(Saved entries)
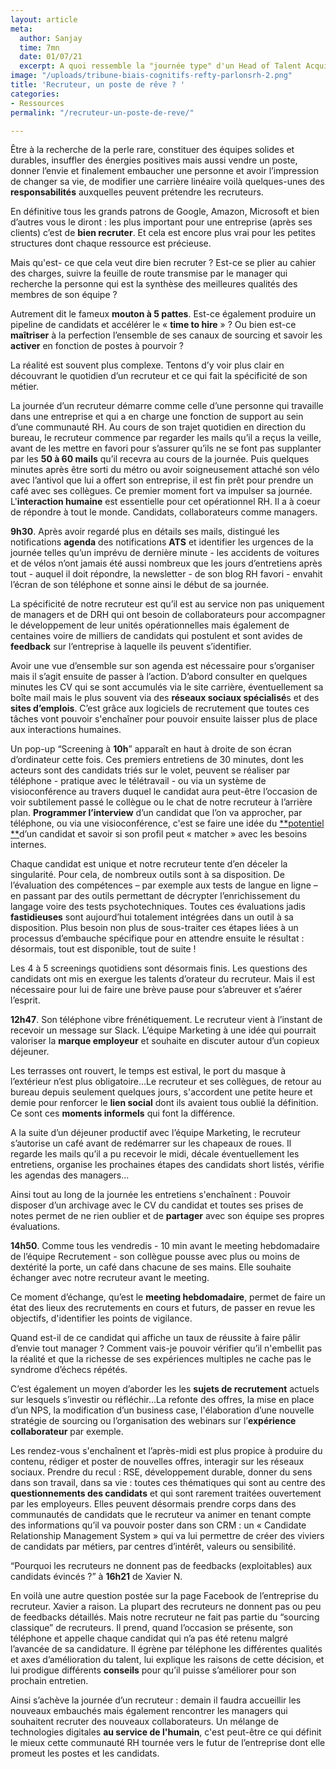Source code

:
```yaml
---
layout: article
meta:
  author: Sanjay
  time: 7mn
  date: 01/07/21
  excerpt: A quoi ressemble la "journée type" d'un Head of Talent Acquisition
image: "/uploads/tribune-biais-cognitifs-refty-parlonsrh-2.png"
title: 'Recruteur, un poste de rêve ? '
categories:
- Ressources
permalink: "/recruteur-un-poste-de-reve/"

---
```

Être à la recherche de la perle rare, constituer des équipes solides et durables, insuffler des énergies positives mais aussi vendre un poste, donner l’envie et finalement embaucher une personne et avoir l’impression de changer sa vie, de modifier une carrière linéaire voilà quelques-unes des **responsabilités** auxquelles peuvent prétendre les recruteurs. 

En définitive tous les grands patrons de Google, Amazon, Microsoft et bien d’autres vous le diront : les plus important pour une entreprise (après ses clients) c’est de **bien recruter**. Et cela est encore plus vrai pour les petites structures dont chaque ressource est précieuse.

Mais qu'est- ce que cela veut dire bien recruter ? Est-ce se plier au cahier des charges, suivre la feuille de route transmise par le manager qui recherche la personne qui est la synthèse des meilleures qualités des membres de son équipe ? 

Autrement dit le fameux **mouton à 5 pattes**. Est-ce également produire un pipeline de candidats et accélérer le « **time to hire** » ? Ou bien est-ce **maîtriser** à la perfection l’ensemble de ses canaux de sourcing et savoir les **activer** en fonction de postes à pourvoir ?

La réalité est souvent plus complexe. Tentons d’y voir plus clair en découvrant le quotidien d’un recruteur et ce qui fait la spécificité de son métier.

La journée d’un recruteur démarre comme celle d’une personne qui travaille dans une entreprise et qui a en charge une fonction de support au sein d’une communauté RH. Au cours de son trajet quotidien en direction du bureau, le recruteur commence par regarder les mails qu’il a reçus la veille, avant de les mettre en favori pour s’assurer qu’ils ne se font pas supplanter par les **50 à 60 mails** qu’il recevra au cours de la journée. Puis quelques minutes après être sorti du métro ou avoir soigneusement attaché son vélo avec l’antivol que lui a offert son entreprise, il est fin prêt pour prendre un café avec ses collègues. Ce premier moment fort va impulser sa journée. L'**interaction humaine** est essentielle pour cet opérationnel RH. Il a à coeur de répondre à tout le monde. Candidats, collaborateurs comme managers.

**9h30**. Après avoir regardé plus en détails ses mails, distingué les notifications **agenda** des notifications **ATS** et identifier les urgences de la journée telles qu’un imprévu de dernière minute - les accidents de voitures et de vélos n’ont jamais été aussi nombreux que les jours d’entretiens après tout - auquel il doit répondre, la newsletter - de son blog RH favori - envahit l’écran de son téléphone et sonne ainsi le début de sa journée. 

La spécificité de notre recruteur est qu’il est au service non pas uniquement de managers et de DRH  qui ont besoin de collaborateurs pour accompagner le développement de leur unités opérationnelles mais également de centaines voire de milliers de candidats qui postulent et sont avides de **feedback** sur l’entreprise à laquelle ils peuvent s’identifier.

Avoir une vue d’ensemble sur son agenda est nécessaire pour s’organiser mais il s’agit ensuite de passer à l’action. D’abord consulter en quelques minutes les CV qui se sont accumulés via le site carrière, éventuellement sa boîte mail mais le plus souvent via des **réseaux sociaux spécialisé**s et des **sites d’emplois**. C’est grâce aux logiciels de recrutement que toutes ces tâches vont pouvoir s'enchaîner pour pouvoir ensuite laisser plus de place aux interactions humaines.

Un pop-up “Screening à **10h**” apparaît en haut à droite de son écran d’ordinateur cette fois. Ces premiers entretiens de 30 minutes, dont les acteurs sont des candidats triés sur le volet, peuvent se réaliser par téléphone - pratique avec le télétravail -  ou via un système de visioconférence au travers duquel le candidat aura peut-être l’occasion de voir subtilement passé le collègue ou le chat de notre recruteur à l’arrière plan.  **Programmer l’interview** d’un candidat que l’on va approcher, par téléphone, ou via une visioconférence, c'est se faire une idée du [**potentiel **](https://blog.refty.co/5-outils-pour-mesurer-potentiel-candidat/)d’un candidat et savoir si son profil peut « matcher » avec les besoins internes.

Chaque candidat est unique et notre recruteur tente d’en déceler la singularité. Pour cela, de nombreux outils sont à sa disposition. De l’évaluation des compétences – par exemple aux tests de langue en ligne – en passant par des outils permettant de décrypter l’enrichissement du langage voire des tests psychotechniques. Toutes ces évaluations jadis **fastidieuses** sont aujourd’hui totalement intégrées dans un outil à sa disposition. Plus besoin non plus de sous-traiter ces étapes liées à un processus d’embauche spécifique pour en attendre ensuite le résultat : désormais, tout est disponible, tout de suite !

Les 4 à 5 screenings quotidiens sont désormais finis. Les questions des candidats ont mis en exergue les talents d’orateur du recruteur. Mais il est nécessaire pour lui de faire une brève pause pour s’abreuver et s’aérer l’esprit. 

**12h47**. Son téléphone vibre frénétiquement. Le recruteur vient à l’instant de recevoir un message sur Slack. L’équipe Marketing à une idée qui pourrait valoriser la **marque employeur** et souhaite en discuter autour d’un copieux déjeuner. 

Les terrasses ont rouvert, le temps est estival, le port du masque à l’extérieur n’est plus obligatoire...Le recruteur et ses collègues, de retour au bureau depuis seulement quelques jours, s'accordent une petite heure et demie pour renforcer le **lien social** dont ils avaient tous oublié la définition. Ce sont ces **moments informels** qui font la différence.

A la suite d’un déjeuner productif avec l’équipe Marketing, le recruteur s’autorise un café avant de redémarrer sur les chapeaux de roues. Il regarde les mails qu’il a pu recevoir le midi, décale éventuellement les entretiens, organise les prochaines étapes des candidats short listés, vérifie les agendas des managers...

Ainsi tout au long de la journée les entretiens s'enchaînent : Pouvoir disposer d’un archivage avec le CV du candidat et toutes ses prises de notes permet de ne rien oublier et de **partager** avec son équipe ses propres évaluations. 

**14h50**. Comme tous les vendredis - 10 min avant le meeting hebdomadaire de l’équipe Recrutement - son collègue pousse avec plus ou moins de dextérité la porte, un café dans chacune de ses mains. Elle souhaite échanger avec notre recruteur avant le meeting.

Ce moment d’échange, qu’est le **meeting hebdomadaire**,  permet de faire un état des lieux des recrutements en cours et futurs, de passer en revue les objectifs, d'identifier les points de vigilance.

Quand est-il de ce candidat qui affiche un taux de réussite à faire pâlir d’envie tout manager ? Comment vais-je pouvoir vérifier qu’il n'embellit pas la réalité et que la richesse de ses expériences multiples ne cache pas le syndrome d’échecs répétés.

C’est également un moyen d’aborder les  les **sujets de recrutement** actuels sur lesquels s’investir ou réfléchir...La refonte des offres, la mise en place d’un NPS, la modification d’un business case, l'élaboration d’une nouvelle stratégie de sourcing  ou l’organisation des webinars sur l’**expérience collaborateur** par exemple.

Les rendez-vous s'enchaînent et l’après-midi est plus propice à produire du contenu, rédiger et poster de nouvelles offres, interagir sur les réseaux sociaux. Prendre du recul : RSE, développement durable, donner du sens dans son travail, dans sa vie : toutes ces thématiques qui sont au centre des **questionnements des candidats** et qui sont rarement traitées ouvertement par les employeurs. Elles peuvent désormais prendre corps dans des communautés de candidats que le recruteur va animer en tenant compte des informations qu’il va pouvoir poster dans son CRM : un « Candidate Relationship Management System » qui va lui permettre de créer des viviers de candidats par métiers, par centres d’intérêt, valeurs ou sensibilité.

“Pourquoi les recruteurs ne donnent pas de feedbacks (exploitables) aux candidats évincés  ?” à **16h21** de Xavier N.

En voilà une autre question postée sur la page Facebook de l’entreprise du recruteur. Xavier a raison. La plupart des recruteurs ne donnent pas ou peu de feedbacks détaillés. Mais notre recruteur ne fait pas partie du “sourcing classique” de recruteurs. Il prend, quand l’occasion se présente,  son téléphone et appelle chaque candidat qui n’a pas été retenu malgré l’avancée de sa candidature. Il égrène par téléphone les différentes qualités et axes d’amélioration du talent, lui explique les raisons de cette décision, et lui prodigue différents **conseils** pour qu’il puisse s’améliorer pour son prochain entretien. 

Ainsi s’achève la journée d’un recruteur : demain il faudra accueillir les nouveaux embauchés mais également rencontrer les managers qui souhaitent recruter des nouveaux collaborateurs. Un mélange de technologies digitales **au service de l'humain**, c'est peut-être ce qui définit le mieux cette communauté RH tournée vers le futur de l’entreprise dont elle promeut les postes et les candidats.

### Prompt:
Up to and including the line with "La réalité est", repeat every line from the top of the entries exactly, but not the pictures.

### Exercise solution:
Source code

:
```yaml
---
layout: article
meta:
  author: Sanjay
  time: 7mn
  date: 01/07/21
  excerpt: A quoi ressemble la "journée type" d'un Head of Talent Acquisition
image: "/uploads/tribune-biais-cognitifs-refty-parlonsrh-2.png"
title: 'Recruteur, un poste de rêve ? '
categories:
- Ressources
permalink: "/recruteur-un-poste-de-reve/"

---
```

Être à la recherche de la perle rare, constituer des équipes solides et durables, insuffler des énergies positives mais aussi vendre un poste, donner l’envie et finalement embaucher une personne et avoir l’impression de changer sa vie, de modifier une carrière linéaire voilà quelques-unes des **responsabilités** auxquelles peuvent prétendre les recruteurs. 

En définitive tous les grands patrons de Google, Amazon, Microsoft et bien d’autres vous le diront : les plus important pour une entreprise (après ses clients) c’est de **bien recruter**. Et cela est encore plus vrai pour les petites structures dont chaque ressource est précieuse.

Mais qu'est- ce que cela veut dire bien recruter ? Est-ce se plier au cahier des charges, suivre la feuille de route transmise par le manager qui recherche la personne qui est la synthèse des meilleures qualités des membres de son équipe ? 

Autrement dit le fameux **mouton à 5 pattes**. Est-ce également produire un pipeline de candidats et accélérer le « **time to hire** » ? Ou bien est-ce **maîtriser** à la perfection l’ensemble de ses canaux de sourcing et savoir les **activer** en fonction de postes à pourvoir ?

La réalité est souvent plus complexe. Tentons d’y voir plus clair en découvrant le quotidien d’un recruteur et ce qui fait la spécificité de son métier.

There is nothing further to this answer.